→ Task to carry out: Beginning with the first line, please return the entries exactly through the line that contains "## 3. [Fwd2Bot: LVLM", and leave out all later lines.

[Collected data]
- Opening Delimiter -

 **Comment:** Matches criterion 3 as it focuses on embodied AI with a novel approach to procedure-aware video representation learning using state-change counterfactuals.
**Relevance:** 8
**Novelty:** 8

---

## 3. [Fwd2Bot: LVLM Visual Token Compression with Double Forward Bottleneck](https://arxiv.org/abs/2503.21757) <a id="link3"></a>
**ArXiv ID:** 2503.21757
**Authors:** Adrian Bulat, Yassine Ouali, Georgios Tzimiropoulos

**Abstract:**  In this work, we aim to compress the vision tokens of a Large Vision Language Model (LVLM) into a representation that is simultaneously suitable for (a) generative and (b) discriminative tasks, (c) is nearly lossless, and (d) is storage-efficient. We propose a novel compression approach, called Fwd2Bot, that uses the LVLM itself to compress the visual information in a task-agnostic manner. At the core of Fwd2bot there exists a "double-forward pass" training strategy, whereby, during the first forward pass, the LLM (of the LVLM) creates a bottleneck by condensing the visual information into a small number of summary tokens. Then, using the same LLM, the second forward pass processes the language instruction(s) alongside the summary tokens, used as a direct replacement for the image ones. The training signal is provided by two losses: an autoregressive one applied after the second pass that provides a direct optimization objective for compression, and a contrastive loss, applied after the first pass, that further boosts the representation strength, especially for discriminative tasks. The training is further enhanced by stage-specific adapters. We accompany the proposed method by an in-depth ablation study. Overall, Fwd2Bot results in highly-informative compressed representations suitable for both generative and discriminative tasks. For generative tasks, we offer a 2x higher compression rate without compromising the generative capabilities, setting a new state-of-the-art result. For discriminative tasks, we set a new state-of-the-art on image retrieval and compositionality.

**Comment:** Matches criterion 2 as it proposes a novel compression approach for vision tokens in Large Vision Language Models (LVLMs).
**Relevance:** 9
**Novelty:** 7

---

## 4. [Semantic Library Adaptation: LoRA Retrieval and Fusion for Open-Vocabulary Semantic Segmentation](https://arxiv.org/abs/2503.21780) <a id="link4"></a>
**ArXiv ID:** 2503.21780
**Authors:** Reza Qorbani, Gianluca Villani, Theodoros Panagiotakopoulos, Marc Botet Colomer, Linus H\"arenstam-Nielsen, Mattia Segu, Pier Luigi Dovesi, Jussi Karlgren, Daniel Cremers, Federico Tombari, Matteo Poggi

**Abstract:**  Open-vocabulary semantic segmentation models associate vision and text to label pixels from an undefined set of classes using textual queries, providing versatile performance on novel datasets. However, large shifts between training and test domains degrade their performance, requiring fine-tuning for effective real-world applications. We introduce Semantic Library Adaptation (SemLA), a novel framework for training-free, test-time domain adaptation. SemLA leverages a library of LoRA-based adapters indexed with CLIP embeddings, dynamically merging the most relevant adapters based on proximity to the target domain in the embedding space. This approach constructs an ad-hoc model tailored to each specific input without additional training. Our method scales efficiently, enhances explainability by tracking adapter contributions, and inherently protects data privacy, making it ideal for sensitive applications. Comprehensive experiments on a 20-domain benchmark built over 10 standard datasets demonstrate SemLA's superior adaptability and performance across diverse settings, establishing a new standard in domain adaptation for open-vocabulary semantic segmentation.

- Closing Delimiter -

→ Response area:
 **Comment:** Matches criterion 3 as it focuses on embodied AI with a novel approach to procedure-aware video representation learning using state-change counterfactuals.
**Relevance:** 8
**Novelty:** 8

---

## 3. [Fwd2Bot: LVLM Visual Token Compression with Double Forward Bottleneck](https://arxiv.org/abs/2503.21757) <a id="link3"></a>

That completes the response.